The Roadmap Is Not Neutral
On paper, the plan makes sense. Everyone signs off. The flow looks clean. The dependencies are mapped.
Then reality hits.
A department misses a deadline. A stakeholder changes direction. A bug appears no one accounted for. Or the team that shouts the loudest gets their priority bumped to the top, even if it derails something more important.
This happens more often than most people admit.
In theory, risk and payments should carry weight. These are the functions that keep the system running, protect trust, and manage revenue flow. But when roadmap conversations happen, it is usually the feature-heavy teams — marketing, product, growth — that get the airtime. The voice that cuts through is not always the one with the clearest view. It is the one with the strongest volume.

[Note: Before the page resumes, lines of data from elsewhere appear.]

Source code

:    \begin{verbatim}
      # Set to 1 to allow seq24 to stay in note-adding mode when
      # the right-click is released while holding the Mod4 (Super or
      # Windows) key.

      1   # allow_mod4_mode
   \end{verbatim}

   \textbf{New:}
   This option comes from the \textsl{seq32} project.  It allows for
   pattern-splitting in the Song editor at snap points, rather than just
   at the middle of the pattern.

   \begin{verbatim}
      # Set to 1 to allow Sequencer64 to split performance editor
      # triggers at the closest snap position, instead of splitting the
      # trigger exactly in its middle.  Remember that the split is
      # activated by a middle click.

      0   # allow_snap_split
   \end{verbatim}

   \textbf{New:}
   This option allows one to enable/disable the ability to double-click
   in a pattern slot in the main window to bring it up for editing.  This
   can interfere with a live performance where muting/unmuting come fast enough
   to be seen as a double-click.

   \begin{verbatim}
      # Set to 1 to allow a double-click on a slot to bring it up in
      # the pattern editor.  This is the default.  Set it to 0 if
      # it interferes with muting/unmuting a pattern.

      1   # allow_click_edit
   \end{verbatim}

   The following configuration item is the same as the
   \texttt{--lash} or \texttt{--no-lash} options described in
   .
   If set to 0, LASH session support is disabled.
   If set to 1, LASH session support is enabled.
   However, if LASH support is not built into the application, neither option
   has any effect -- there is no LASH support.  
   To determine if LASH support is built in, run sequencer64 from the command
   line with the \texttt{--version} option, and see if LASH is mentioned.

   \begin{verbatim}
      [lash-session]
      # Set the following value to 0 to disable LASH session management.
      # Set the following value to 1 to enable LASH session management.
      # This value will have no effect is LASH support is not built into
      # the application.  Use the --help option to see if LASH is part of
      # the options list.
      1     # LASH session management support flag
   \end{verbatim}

That volume distorts outcomes.
I have seen core improvements to payment reliability get delayed for months because a shiny feature was louder. I have seen compliance updates deprioritised because they do not come with a pitch deck or customer screenshots. I have seen teams firefight issues that were already flagged, just not heard.
The fix is not to be louder. It is to be clearer.
Good planning is not just alignment. It is knowing how to defend priorities when trade-offs are forced. It is making sure that operational voices are not buried under excitement or noise.
Because when the plan breaks, you find out very quickly who actually kept the system working.